§ RECORDS SUPPLIED
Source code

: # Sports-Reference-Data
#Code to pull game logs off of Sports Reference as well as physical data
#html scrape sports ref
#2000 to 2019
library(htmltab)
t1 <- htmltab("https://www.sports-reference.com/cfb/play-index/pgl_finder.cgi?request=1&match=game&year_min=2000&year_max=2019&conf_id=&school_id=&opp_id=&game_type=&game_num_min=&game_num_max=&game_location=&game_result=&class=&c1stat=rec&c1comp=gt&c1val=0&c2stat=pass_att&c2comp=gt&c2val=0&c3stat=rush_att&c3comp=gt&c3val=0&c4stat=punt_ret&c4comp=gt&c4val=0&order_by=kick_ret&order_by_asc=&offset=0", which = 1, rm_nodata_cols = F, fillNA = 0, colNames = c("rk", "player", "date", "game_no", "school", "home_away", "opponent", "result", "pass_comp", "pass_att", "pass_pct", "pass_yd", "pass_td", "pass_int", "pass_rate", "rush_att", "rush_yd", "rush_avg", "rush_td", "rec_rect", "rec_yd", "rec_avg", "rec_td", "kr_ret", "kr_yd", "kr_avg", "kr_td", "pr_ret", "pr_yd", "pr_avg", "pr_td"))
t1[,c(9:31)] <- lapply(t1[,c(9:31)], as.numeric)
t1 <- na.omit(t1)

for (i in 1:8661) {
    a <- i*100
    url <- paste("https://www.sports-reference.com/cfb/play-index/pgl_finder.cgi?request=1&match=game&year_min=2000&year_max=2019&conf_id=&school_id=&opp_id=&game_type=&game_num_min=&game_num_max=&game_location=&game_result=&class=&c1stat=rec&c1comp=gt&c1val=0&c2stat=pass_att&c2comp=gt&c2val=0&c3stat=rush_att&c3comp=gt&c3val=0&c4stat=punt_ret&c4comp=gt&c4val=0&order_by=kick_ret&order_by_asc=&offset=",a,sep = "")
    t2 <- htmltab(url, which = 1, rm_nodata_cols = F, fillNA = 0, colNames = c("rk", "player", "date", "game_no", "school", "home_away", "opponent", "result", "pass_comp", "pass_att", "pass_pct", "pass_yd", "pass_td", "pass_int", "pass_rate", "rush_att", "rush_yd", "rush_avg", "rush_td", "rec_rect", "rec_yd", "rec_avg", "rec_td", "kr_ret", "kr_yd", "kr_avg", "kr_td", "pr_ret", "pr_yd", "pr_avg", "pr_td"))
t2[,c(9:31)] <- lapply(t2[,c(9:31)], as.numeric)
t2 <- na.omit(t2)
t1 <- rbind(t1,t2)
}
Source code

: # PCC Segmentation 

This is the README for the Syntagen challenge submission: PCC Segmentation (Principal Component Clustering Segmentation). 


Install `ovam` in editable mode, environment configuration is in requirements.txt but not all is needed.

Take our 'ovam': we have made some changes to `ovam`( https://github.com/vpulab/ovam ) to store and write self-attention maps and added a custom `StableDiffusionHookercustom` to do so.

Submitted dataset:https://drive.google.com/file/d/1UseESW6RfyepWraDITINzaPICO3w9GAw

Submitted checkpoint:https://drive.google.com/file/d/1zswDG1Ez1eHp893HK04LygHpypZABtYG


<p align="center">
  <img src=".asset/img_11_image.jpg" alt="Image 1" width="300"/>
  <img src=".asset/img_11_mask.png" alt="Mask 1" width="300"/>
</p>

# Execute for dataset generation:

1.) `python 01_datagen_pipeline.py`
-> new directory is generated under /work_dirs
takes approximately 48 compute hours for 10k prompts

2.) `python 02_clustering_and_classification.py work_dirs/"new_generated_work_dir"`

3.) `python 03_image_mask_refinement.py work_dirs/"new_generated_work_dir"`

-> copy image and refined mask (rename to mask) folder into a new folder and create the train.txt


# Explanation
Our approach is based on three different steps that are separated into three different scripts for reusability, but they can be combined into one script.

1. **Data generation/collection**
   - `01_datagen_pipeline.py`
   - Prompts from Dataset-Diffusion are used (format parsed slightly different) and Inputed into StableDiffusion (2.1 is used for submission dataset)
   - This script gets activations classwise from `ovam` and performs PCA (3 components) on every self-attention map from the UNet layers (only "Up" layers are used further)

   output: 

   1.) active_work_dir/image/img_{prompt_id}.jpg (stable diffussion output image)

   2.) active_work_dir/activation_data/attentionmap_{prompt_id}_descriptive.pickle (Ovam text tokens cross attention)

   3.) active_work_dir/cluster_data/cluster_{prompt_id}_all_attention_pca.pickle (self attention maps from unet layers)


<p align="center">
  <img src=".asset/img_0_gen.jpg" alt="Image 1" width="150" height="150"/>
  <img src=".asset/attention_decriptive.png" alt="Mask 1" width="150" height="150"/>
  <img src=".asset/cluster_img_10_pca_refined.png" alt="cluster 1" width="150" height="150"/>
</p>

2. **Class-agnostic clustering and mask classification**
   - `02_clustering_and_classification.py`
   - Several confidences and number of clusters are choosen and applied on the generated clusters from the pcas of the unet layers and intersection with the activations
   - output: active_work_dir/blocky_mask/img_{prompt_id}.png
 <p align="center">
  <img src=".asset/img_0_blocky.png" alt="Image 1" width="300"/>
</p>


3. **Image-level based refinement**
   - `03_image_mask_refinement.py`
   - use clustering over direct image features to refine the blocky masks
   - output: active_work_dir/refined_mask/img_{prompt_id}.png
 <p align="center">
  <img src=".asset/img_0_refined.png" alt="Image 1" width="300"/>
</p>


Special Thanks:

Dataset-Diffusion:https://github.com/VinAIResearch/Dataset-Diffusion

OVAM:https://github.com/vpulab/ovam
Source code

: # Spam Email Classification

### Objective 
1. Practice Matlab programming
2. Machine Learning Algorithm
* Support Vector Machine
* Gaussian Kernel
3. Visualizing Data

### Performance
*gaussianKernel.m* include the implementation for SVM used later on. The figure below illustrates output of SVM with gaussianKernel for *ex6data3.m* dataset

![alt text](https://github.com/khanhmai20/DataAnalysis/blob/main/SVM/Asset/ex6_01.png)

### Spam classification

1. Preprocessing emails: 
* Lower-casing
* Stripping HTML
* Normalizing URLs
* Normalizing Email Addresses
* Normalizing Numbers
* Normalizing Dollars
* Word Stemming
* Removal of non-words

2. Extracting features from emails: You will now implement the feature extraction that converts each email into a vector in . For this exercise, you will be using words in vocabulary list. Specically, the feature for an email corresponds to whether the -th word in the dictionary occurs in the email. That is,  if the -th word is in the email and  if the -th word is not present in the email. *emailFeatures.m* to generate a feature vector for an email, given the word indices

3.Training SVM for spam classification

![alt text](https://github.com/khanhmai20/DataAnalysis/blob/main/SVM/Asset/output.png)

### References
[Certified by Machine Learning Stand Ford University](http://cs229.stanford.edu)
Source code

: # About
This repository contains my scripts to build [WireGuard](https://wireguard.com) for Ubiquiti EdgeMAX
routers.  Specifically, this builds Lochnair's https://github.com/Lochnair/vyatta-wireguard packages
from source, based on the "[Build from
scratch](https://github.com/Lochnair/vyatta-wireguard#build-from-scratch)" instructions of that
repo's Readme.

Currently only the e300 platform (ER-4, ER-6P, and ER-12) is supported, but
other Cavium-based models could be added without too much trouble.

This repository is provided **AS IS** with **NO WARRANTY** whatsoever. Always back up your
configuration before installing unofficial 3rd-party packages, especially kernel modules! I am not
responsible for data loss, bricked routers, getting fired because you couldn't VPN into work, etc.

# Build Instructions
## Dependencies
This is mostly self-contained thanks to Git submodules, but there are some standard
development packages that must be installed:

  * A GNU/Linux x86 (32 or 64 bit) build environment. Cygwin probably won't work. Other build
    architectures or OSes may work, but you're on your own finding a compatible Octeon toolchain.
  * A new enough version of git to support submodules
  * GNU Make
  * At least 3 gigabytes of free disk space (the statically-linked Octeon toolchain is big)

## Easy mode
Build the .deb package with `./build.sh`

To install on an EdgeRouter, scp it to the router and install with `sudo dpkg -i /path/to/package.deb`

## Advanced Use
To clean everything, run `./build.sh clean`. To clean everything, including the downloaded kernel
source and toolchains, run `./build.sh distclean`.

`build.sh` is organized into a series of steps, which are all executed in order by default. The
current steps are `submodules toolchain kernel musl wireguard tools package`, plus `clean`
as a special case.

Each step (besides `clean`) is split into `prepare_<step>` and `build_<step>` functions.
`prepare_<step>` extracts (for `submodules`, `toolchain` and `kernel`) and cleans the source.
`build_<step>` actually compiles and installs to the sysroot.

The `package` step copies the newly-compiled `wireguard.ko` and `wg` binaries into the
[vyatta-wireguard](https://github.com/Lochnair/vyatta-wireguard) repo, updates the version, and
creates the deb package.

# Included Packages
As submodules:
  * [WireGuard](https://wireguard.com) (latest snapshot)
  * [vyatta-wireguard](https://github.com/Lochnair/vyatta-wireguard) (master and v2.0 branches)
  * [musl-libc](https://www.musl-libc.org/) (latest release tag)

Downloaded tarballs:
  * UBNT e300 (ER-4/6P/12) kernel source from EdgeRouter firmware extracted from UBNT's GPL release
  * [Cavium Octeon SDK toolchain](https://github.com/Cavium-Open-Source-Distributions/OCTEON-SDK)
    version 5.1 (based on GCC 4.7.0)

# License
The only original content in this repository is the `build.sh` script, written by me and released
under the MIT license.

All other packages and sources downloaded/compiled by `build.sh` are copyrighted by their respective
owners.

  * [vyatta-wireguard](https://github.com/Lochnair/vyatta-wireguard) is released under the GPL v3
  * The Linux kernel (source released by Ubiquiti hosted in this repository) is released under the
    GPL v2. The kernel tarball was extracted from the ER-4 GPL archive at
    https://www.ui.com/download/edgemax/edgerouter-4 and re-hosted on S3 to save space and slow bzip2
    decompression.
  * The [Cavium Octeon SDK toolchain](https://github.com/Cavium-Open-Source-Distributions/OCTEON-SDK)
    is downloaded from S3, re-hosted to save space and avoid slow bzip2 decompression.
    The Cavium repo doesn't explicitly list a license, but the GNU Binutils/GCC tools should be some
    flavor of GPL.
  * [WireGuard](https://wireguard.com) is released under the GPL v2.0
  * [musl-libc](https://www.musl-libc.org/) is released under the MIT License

§ WHAT THE TASK REQUIRES
From the records above, print exactly the lines that run from the line with "responsible for data" to the line with "Build the .deb", inclusive.

§ RESPONSE AREA
responsible for data loss, bricked routers, getting fired because you couldn't VPN into work, etc.

# Build Instructions
## Dependencies
This is mostly self-contained thanks to Git submodules, but there are some standard
development packages that must be installed:

  * A GNU/Linux x86 (32 or 64 bit) build environment. Cygwin probably won't work. Other build
    architectures or OSes may work, but you're on your own finding a compatible Octeon toolchain.
  * A new enough version of git to support submodules
  * GNU Make
  * At least 3 gigabytes of free disk space (the statically-linked Octeon toolchain is big)

## Easy mode
Build the .deb package with `./build.sh`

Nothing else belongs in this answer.